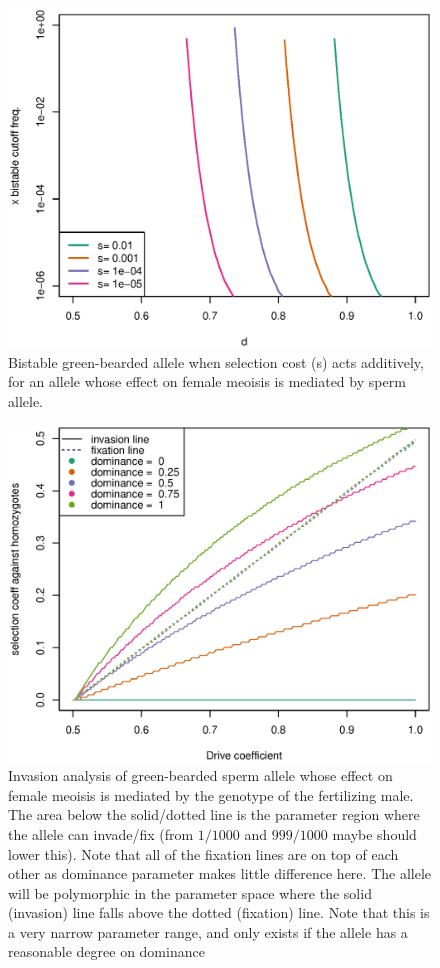 \documentclass[12pt,letterpaper]{article}
\newcommand{\gc}[1]{{ \color{red} #1}}
\begin{document}
\begin{figure}
\includegraphics[width = 0.8 \textwidth]{Figures/bistable_x_vs_d_additive_s.eps} 
\caption{Bistable green-bearded allele when selection cost (s) acts
  additively, for an allele whose effect
 on female meoisis is mediated by sperm allele. }  \label{bistable_additive}
\end{figure}

\begin{figure}
\includegraphics[width = 0.8 \textwidth]{Figures/effect_of_dominance_on_invasion_space_one_graph.eps} 
\caption{Invasion analysis of green-bearded sperm allele whose effect
 on female meoisis is mediated by the genotype of the fertilizing
 male. The area below the solid/dotted line is the parameter region
 where the allele can invade/fix (from $1/1000$ and $999/1000$
 \gc{maybe should lower this}). Note
 that all of the fixation lines are on top of each other as dominance
 parameter makes little difference here. The allele will be
 polymorphic in the parameter space where the solid (invasion) line
 falls above the dotted (fixation) line. Note that this is a very
 narrow parameter range, and only exists if the allele has a
 reasonable degree on dominance}  \label{Effect_of_dominance}
\end{figure}
\end{document}
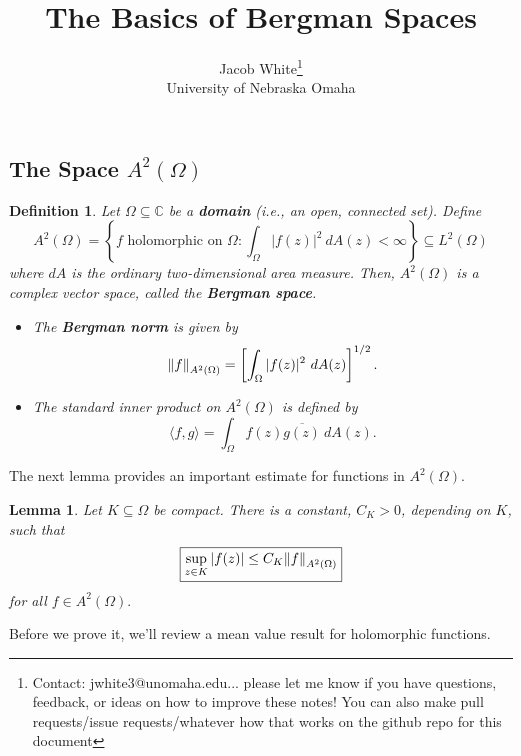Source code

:\documentclass[10pt]{article}
\title{\textbf{The Basics of Bergman Spaces}}
\date{}
\author{Jacob White\footnote{Contact: jwhite3@unomaha.edu... please let me know if you have questions, feedback, or ideas on how to improve these notes! You can also make pull requests/issue requests/whatever how that works on the github repo for this document} \\ University of Nebraska Omaha}
\theoremstyle{plain}
\newtheorem{definition}{Definition}
\newtheorem{lemma}{Lemma}
\begin{document}
	\maketitle 
	

\subsection*{The Space $A^2(\Omega)$}

	\begin{definition}
		Let $\Omega \subseteq \mathbb{C}$ be a \textbf{\textit{domain}} (i.e., an open, connected set). Define $$A^2(\Omega) = \left\{f \text{ holomorphic on } \Omega: \int_\Omega |f(z)|^2 \ dA(z) < \infty\right\} \subseteq L^2(\Omega)$$ where $dA$ is the ordinary two-dimensional area measure. Then, $A^2(\Omega)$ is a complex vector space, called the \textbf{\textit{Bergman space}}. 
			\begin{itemize}
				\item The \textbf{\textit{Bergman norm}} is given by $$\norm{f}_{A^2(\Omega)} = \left[\int_\Omega |f(z)|^2  \ dA(z)\right]^{1/2}.$$
				
				\item The standard inner product on $A^2(\Omega)$ is defined by $$\langle f, g \rangle = \int_\Omega f(z) \overline{g(z)} \ dA(z).$$
			\end{itemize} 
	\end{definition}
	
	The next lemma provides an important estimate for functions in $A^2(\Omega)$. 
	
	\begin{lemma}
		
		Let $K \subseteq \Omega$ be compact. There is a constant, $C_K > 0$, depending on $K$, such that $$\boxed{\sup_{z \in K} |f(z)| \leq C_K \norm{f}_{A^2(\Omega)}}$$ for all $f \in A^2(\Omega).$ 
		
	\end{lemma} 
	
	\noindent Before we prove it, we'll review a mean value result for holomorphic functions.
	
\end{document}
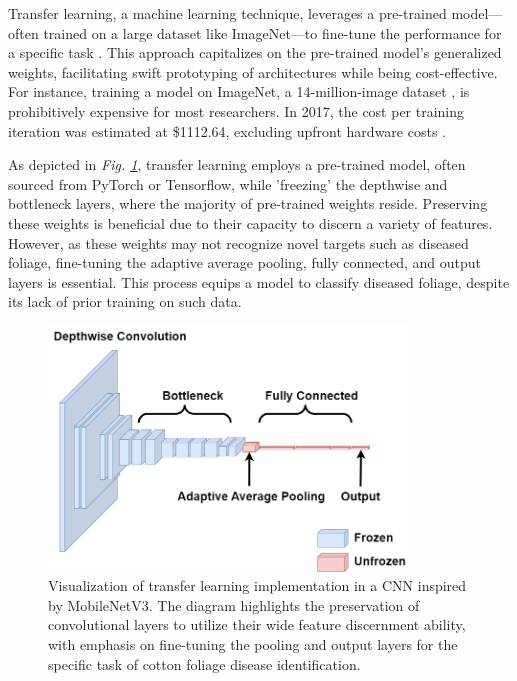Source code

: \documentclass[conference]{IEEEtran}
\begin{document}
Transfer learning, a machine learning technique, leverages a pre-trained model—often trained on a large dataset like ImageNet—to fine-tune the performance for a specific task \cite{Shu}. This approach capitalizes on the pre-trained model's generalized weights, facilitating swift prototyping of architectures while being cost-effective. For instance, training a model on ImageNet, a 14-million-image dataset \cite{Reynolds}, is prohibitively expensive for most researchers. In 2017, the cost per training iteration was estimated at \$1112.64, excluding upfront hardware costs \cite{genuineimpact}.

As depicted in \emph{Fig. \ref{Transfer Learning}}, transfer learning employs a pre-trained model, often sourced from PyTorch or Tensorflow, while 'freezing' the depthwise and bottleneck layers, where the majority of pre-trained weights reside. Preserving these weights is beneficial due to their capacity to discern a variety of features. However, as these weights may not recognize novel targets such as diseased foliage, fine-tuning the adaptive average pooling, fully connected, and output layers is essential. This process equips a model to classify diseased foliage, despite its lack of prior training on such data.

\begin{figure}[h]
\centerline{\includegraphics[height=6.5cm, width=1\linewidth]{Images/MobileNet_Small.png}}
\caption{Visualization of transfer learning implementation in a CNN inspired by MobileNetV3. The diagram highlights the preservation of convolutional layers to utilize their wide feature discernment ability, with emphasis on fine-tuning the pooling and output layers for the specific task of cotton foliage disease identification.}
\label{Transfer Learning}
\end{figure}
\end{document}
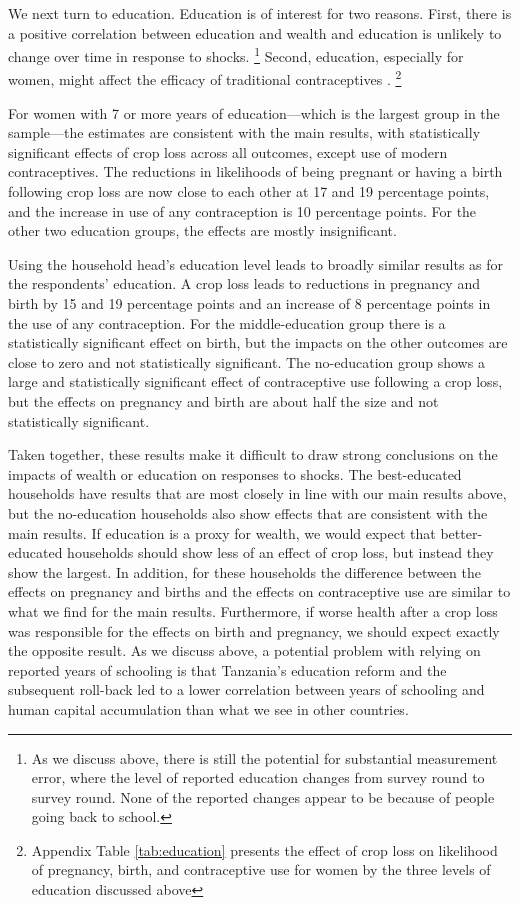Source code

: \documentclass[letterpaper,12pt]{article}
\begin{document}
We next turn to education.
Education is of interest for two reasons.
First, there is a positive correlation between education and wealth and 
education is unlikely to change over time in response to shocks.%
\footnote{
As we discuss above, there is still the potential for substantial
measurement error, where the level of reported education changes
from survey round to survey round.
None of the reported changes appear to be because of people going 
back to school.
}
Second, education, especially for women, might affect the efficacy of 
traditional contraceptives \citep{Rosenzweig1989}.%
\footnote{
Appendix Table \ref{tab:education} presents the effect of crop loss on
likelihood of pregnancy, birth, and contraceptive use for women
by the three levels of education discussed above 
}

For women with 7 or more years of education---which is the largest
group in the sample---the estimates are consistent with the 
main results, with statistically significant effects of crop loss 
across all outcomes, except use of modern contraceptives.
The reductions in likelihoods of being pregnant or having a birth
following crop loss are now close to each other at 17 and 19 percentage
points, and the increase in use of any contraception is 10 percentage
points.
For the other two education groups, the effects are mostly insignificant.

Using the household head's education level leads to broadly 
similar results as for the respondents' education. 
A crop loss leads to reductions in pregnancy and birth by
15 and 19 percentage points and an increase of 8 percentage points
in the use of any contraception.
For the middle-education group there is a statistically significant
effect on birth, but the impacts on the other outcomes are close to zero and
not statistically significant.
The no-education group shows a large and statistically significant
effect of contraceptive use following a crop loss, but the
effects on pregnancy and birth are about half the size and
not statistically significant.

Taken together, these results make it difficult to draw strong
conclusions on the impacts of wealth or education on responses to shocks.
The best-educated households have results that are
most closely in line with our main results above, but 
the no-education households also show effects that are
consistent with the main results.
If education is a proxy for wealth, we would 
expect that better-educated households should show less
of an effect of crop loss, but instead they show the largest.
In addition, for these households the difference between
the effects on pregnancy and births and the effects on
contraceptive use are similar to what we find for the main results.
Furthermore, if worse health after a crop loss was responsible for the
effects on birth and pregnancy, we should expect exactly
the opposite result.
As we discuss above, a potential problem with relying on 
reported years of schooling is that Tanzania's education reform and the
subsequent roll-back led to a lower correlation between years of
schooling and human capital accumulation than what we see in other
countries.
\end{document}
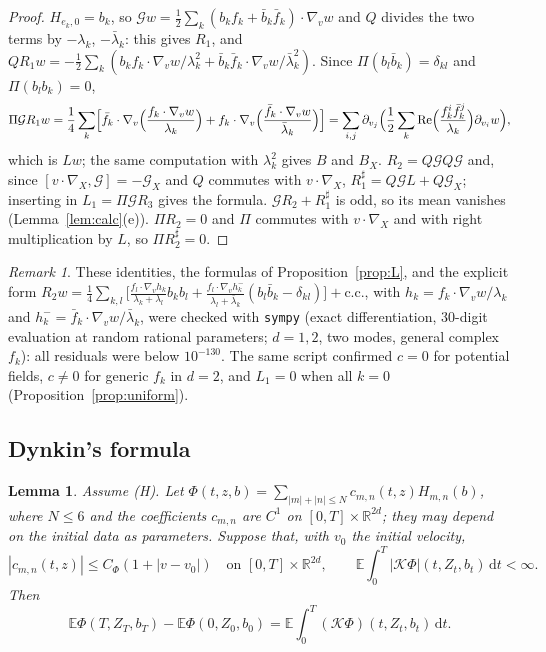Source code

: \documentclass[11pt]{article}
\newcommand{\dd}{\mathrm{d}}
\newcommand{\E}{\mathbb{E}}
\newcommand{\cG}{\mathcal{G}}
\newcommand{\cK}{\mathcal{K}}
\newcommand{\R}{\mathbb{R}}
\renewcommand{\Re}{\operatorname{Re}}
\newtheorem{lemma}[theorem]{Lemma}
\theoremstyle{remark}
\newtheorem{remark}[theorem]{Remark}
\begin{document}
\begin{proof}
$H_{e_k,0}=b_k$, so $\cG w=\frac12\sum_k(b_kf_k+\bar b_k\bar f_k)\cdot
\nabla_vw$ and $Q$ divides the two terms by $-\lambda_k$, $-\bar\lambda_k$:
this gives $R_1$, and $QR_1w=-\frac12\sum_k(b_kf_k\cdot\nabla_vw/\lambda_k^2
+\bar b_k\bar f_k\cdot\nabla_vw/\bar\lambda_k^2)$. Since
$\Pi(b_l\bar b_k)=\delta_{kl}$ and $\Pi(b_lb_k)=0$,
\[
  \Pi\cG R_1w=\frac14\sum_k\Bigl[\bar f_k\cdot\nabla_v
    \Bigl(\frac{f_k\cdot\nabla_vw}{\lambda_k}\Bigr)
   +f_k\cdot\nabla_v\Bigl(\frac{\bar f_k\cdot\nabla_vw}{\bar\lambda_k}\Bigr)\Bigr]
  =\sum_{i,j}\partial_{v_j}\Bigl(\frac12\sum_k
    \Re\Bigl(\frac{f_k^i\bar f_k^j}{\lambda_k}\Bigr)\partial_{v_i}w\Bigr),
\]
which is $Lw$; the same computation with $\lambda_k^2$ gives $B$ and $B_X$.
$R_2=Q\cG Q\cG$ and, since $[v\cdot\nabla_X,\cG]=-\cG_X$ and $Q$ commutes
with $v\cdot\nabla_X$, $R_1^\sharp=Q\cG L+Q\cG_X$; inserting in $L_1=\Pi\cG
R_3$ gives the formula. $\cG R_2+R_1^\sharp$ is odd, so its mean vanishes
(Lemma~\ref{lem:calc}(e)). $\Pi R_2=0$ and $\Pi$ commutes with
$v\cdot\nabla_X$ and with right multiplication by $L$, so $\Pi R_2^\sharp=0$.
\end{proof}

\begin{remark}\label{rem:sym}
These identities, the formulas of Proposition~\ref{prop:L}, and the explicit
form
$R_2w=\frac14\sum_{k,l}\bigl[\frac{f_l\cdot\nabla_vh_k}{\lambda_k+\lambda_l}
b_kb_l+\frac{f_l\cdot\nabla_vh_k^-}{\lambda_l+\bar\lambda_k}
(b_l\bar b_k-\delta_{kl})\bigr]+\text{c.c.}$, with
$h_k=f_k\cdot\nabla_vw/\lambda_k$ and
$h_k^-=\bar f_k\cdot\nabla_vw/\bar\lambda_k$, were checked with
\texttt{sympy} (exact differentiation, 30-digit evaluation at random
rational parameters; $d=1,2$, two modes, general complex $f_k$): all
residuals were below $10^{-130}$. The same script confirmed $c=0$ for
potential fields, $c\ne0$ for generic $f_k$ in $d=2$, and $L_1=0$ when all
$k=0$ (Proposition~\ref{prop:uniform}).
\end{remark}

\subsection{Dynkin's formula}

\begin{lemma}\label{lem:dynkin}
Assume (H). Let
$\Phi(t,z,b)=\sum_{|m|+|n|\le N}c_{m,n}(t,z)H_{m,n}(b)$, where $N\le6$ and
the coefficients $c_{m,n}$ are $C^1$ on $[0,T]\times\R^{2d}$; they may
depend on the initial data as parameters. Suppose that, with $v_0$ the
initial velocity,
\[
  |c_{m,n}(t,z)|\le C_\Phi(1+|v-v_0|)\quad\text{on }[0,T]\times\R^{2d},
  \qquad
  \E\int_0^T|\cK\Phi|(t,Z_t,b_t)\,\dd t<\infty .
\]
Then
\[
  \E\Phi(T,Z_T,b_T)-\E\Phi(0,Z_0,b_0)=\E\int_0^T(\cK\Phi)(t,Z_t,b_t)\,\dd t .
\]
\end{lemma}
\end{document}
**********
→ **WHAT YOU ARE ASKED TO DO**
When the word "wealth" appears in a line of the listing, pull that line out.

→ **REPLY**
First, there is a positive correlation between education and wealth and 
conclusions on the impacts of wealth or education on responses to shocks.
If education is a proxy for wealth, we would 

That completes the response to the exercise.